--- Information shown ---

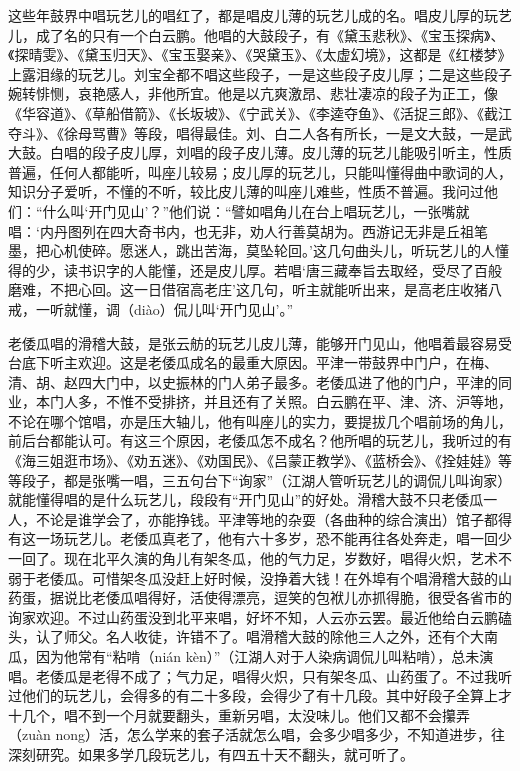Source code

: \documentclass[12pt,UTF8]{ctexbook}
\begin{document}
这些年鼓界中唱玩艺儿的唱红了，都是唱皮儿薄的玩艺儿成的名。唱皮儿厚的玩艺儿，成了名的只有一个白云鹏。他唱的大鼓段子，有《黛玉悲秋》、《宝玉探病》、《探晴雯》、《黛玉归天》、《宝玉娶亲》、《哭黛玉》、《太虚幻境》，这都是《红楼梦》上露泪缘的玩艺儿。刘宝全都不唱这些段子，一是这些段子皮儿厚；二是这些段子婉转悱恻，哀艳感人，非他所宜。他是以亢爽激昂、悲壮凄凉的段子为正工，像《华容道》、《草船借箭》、《长坂坡》、《宁武关》、《李逵夺鱼》、《活捉三郎》、《截江夺斗》、《徐母骂曹》等段，唱得最佳。刘、白二人各有所长，一是文大鼓，一是武大鼓。白唱的段子皮儿厚，刘唱的段子皮儿薄。皮儿薄的玩艺儿能吸引听主，性质普遍，任何人都能听，叫座儿较易；皮儿厚的玩艺儿，只能叫懂得曲中歌词的人，知识分子爱听，不懂的不听，较比皮儿薄的叫座儿难些，性质不普遍。我问过他们：“什么叫‘开门见山’？”他们说：“譬如唱角儿在台上唱玩艺儿，一张嘴就唱：‘内丹图列在四大奇书内，也无非，劝人行善莫胡为。西游记无非是丘祖笔墨，把心机使碎。愿迷人，跳出苦海，莫坠轮回。’这几句曲头儿，听玩艺儿的人懂得的少，读书识字的人能懂，还是皮儿厚。若唱‘唐三藏奉旨去取经，受尽了百般磨难，不把心回。这一日借宿高老庄’这几句，听主就能听出来，是高老庄收猪八戒，一听就懂，调（diào）侃儿叫‘开门见山’。”

老倭瓜唱的滑稽大鼓，是张云舫的玩艺儿皮儿薄，能够开门见山，他唱着最容易受台底下听主欢迎。这是老倭瓜成名的最重大原因。平津一带鼓界中门户，在梅、清、胡、赵四大门中，以史振林的门人弟子最多。老倭瓜进了他的门户，平津的同业，本门人多，不惟不受排挤，并且还有了关照。白云鹏在平、津、济、沪等地，不论在哪个馆唱，亦是压大轴儿，他有叫座儿的实力，要提拔几个唱前场的角儿，前后台都能认可。有这三个原因，老倭瓜怎不成名？他所唱的玩艺儿，我听过的有《海三姐逛市场》、《劝五迷》、《劝国民》、《吕蒙正教学》、《蓝桥会》、《拴娃娃》等等段子，都是张嘴一唱，三五句台下“询家”（江湖人管听玩艺儿的调侃儿叫询家）就能懂得唱的是什么玩艺儿，段段有“开门见山”的好处。滑稽大鼓不只老倭瓜一人，不论是谁学会了，亦能挣钱。平津等地的杂耍（各曲种的综合演出）馆子都得有这一场玩艺儿。老倭瓜真老了，他有六十多岁，恐不能再往各处奔走，唱一回少一回了。现在北平久演的角儿有架冬瓜，他的气力足，岁数好，唱得火炽，艺术不弱于老倭瓜。可惜架冬瓜没赶上好时候，没挣着大钱！在外埠有个唱滑稽大鼓的山药蛋，据说比老倭瓜唱得好，活使得漂亮，逗笑的包袱儿亦抓得脆，很受各省市的询家欢迎。不过山药蛋没到北平来唱，好坏不知，人云亦云罢。最近他给白云鹏磕头，认了师父。名人收徒，许错不了。唱滑稽大鼓的除他三人之外，还有个大南瓜，因为他常有“粘啃（nián kèn）”（江湖人对于人染病调侃儿叫粘啃），总未演唱。老倭瓜是老得不成了；气力足，唱得火炽，只有架冬瓜、山药蛋了。不过我听过他们的玩艺儿，会得多的有二十多段，会得少了有十几段。其中好段子全算上才十几个，唱不到一个月就要翻头，重新另唱，太没味儿。他们又都不会攥弄（zuàn nong）活，怎么学来的套子活就怎么唱，会多少唱多少，不知道进步，往深刻研究。如果多学几段玩艺儿，有四五十天不翻头，就可听了。
\end{document}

---

Your objective: Only the text of the records above is to be reproduced, exactly as given; the pictures are dropped.

Response for this exercise:
Source code

: \documentclass[12pt,UTF8]{ctexbook}
\begin{document}
这些年鼓界中唱玩艺儿的唱红了，都是唱皮儿薄的玩艺儿成的名。唱皮儿厚的玩艺儿，成了名的只有一个白云鹏。他唱的大鼓段子，有《黛玉悲秋》、《宝玉探病》、《探晴雯》、《黛玉归天》、《宝玉娶亲》、《哭黛玉》、《太虚幻境》，这都是《红楼梦》上露泪缘的玩艺儿。刘宝全都不唱这些段子，一是这些段子皮儿厚；二是这些段子婉转悱恻，哀艳感人，非他所宜。他是以亢爽激昂、悲壮凄凉的段子为正工，像《华容道》、《草船借箭》、《长坂坡》、《宁武关》、《李逵夺鱼》、《活捉三郎》、《截江夺斗》、《徐母骂曹》等段，唱得最佳。刘、白二人各有所长，一是文大鼓，一是武大鼓。白唱的段子皮儿厚，刘唱的段子皮儿薄。皮儿薄的玩艺儿能吸引听主，性质普遍，任何人都能听，叫座儿较易；皮儿厚的玩艺儿，只能叫懂得曲中歌词的人，知识分子爱听，不懂的不听，较比皮儿薄的叫座儿难些，性质不普遍。我问过他们：“什么叫‘开门见山’？”他们说：“譬如唱角儿在台上唱玩艺儿，一张嘴就唱：‘内丹图列在四大奇书内，也无非，劝人行善莫胡为。西游记无非是丘祖笔墨，把心机使碎。愿迷人，跳出苦海，莫坠轮回。’这几句曲头儿，听玩艺儿的人懂得的少，读书识字的人能懂，还是皮儿厚。若唱‘唐三藏奉旨去取经，受尽了百般磨难，不把心回。这一日借宿高老庄’这几句，听主就能听出来，是高老庄收猪八戒，一听就懂，调（diào）侃儿叫‘开门见山’。”

老倭瓜唱的滑稽大鼓，是张云舫的玩艺儿皮儿薄，能够开门见山，他唱着最容易受台底下听主欢迎。这是老倭瓜成名的最重大原因。平津一带鼓界中门户，在梅、清、胡、赵四大门中，以史振林的门人弟子最多。老倭瓜进了他的门户，平津的同业，本门人多，不惟不受排挤，并且还有了关照。白云鹏在平、津、济、沪等地，不论在哪个馆唱，亦是压大轴儿，他有叫座儿的实力，要提拔几个唱前场的角儿，前后台都能认可。有这三个原因，老倭瓜怎不成名？他所唱的玩艺儿，我听过的有《海三姐逛市场》、《劝五迷》、《劝国民》、《吕蒙正教学》、《蓝桥会》、《拴娃娃》等等段子，都是张嘴一唱，三五句台下“询家”（江湖人管听玩艺儿的调侃儿叫询家）就能懂得唱的是什么玩艺儿，段段有“开门见山”的好处。滑稽大鼓不只老倭瓜一人，不论是谁学会了，亦能挣钱。平津等地的杂耍（各曲种的综合演出）馆子都得有这一场玩艺儿。老倭瓜真老了，他有六十多岁，恐不能再往各处奔走，唱一回少一回了。现在北平久演的角儿有架冬瓜，他的气力足，岁数好，唱得火炽，艺术不弱于老倭瓜。可惜架冬瓜没赶上好时候，没挣着大钱！在外埠有个唱滑稽大鼓的山药蛋，据说比老倭瓜唱得好，活使得漂亮，逗笑的包袱儿亦抓得脆，很受各省市的询家欢迎。不过山药蛋没到北平来唱，好坏不知，人云亦云罢。最近他给白云鹏磕头，认了师父。名人收徒，许错不了。唱滑稽大鼓的除他三人之外，还有个大南瓜，因为他常有“粘啃（nián kèn）”（江湖人对于人染病调侃儿叫粘啃），总未演唱。老倭瓜是老得不成了；气力足，唱得火炽，只有架冬瓜、山药蛋了。不过我听过他们的玩艺儿，会得多的有二十多段，会得少了有十几段。其中好段子全算上才十几个，唱不到一个月就要翻头，重新另唱，太没味儿。他们又都不会攥弄（zuàn nong）活，怎么学来的套子活就怎么唱，会多少唱多少，不知道进步，往深刻研究。如果多学几段玩艺儿，有四五十天不翻头，就可听了。
\end{document}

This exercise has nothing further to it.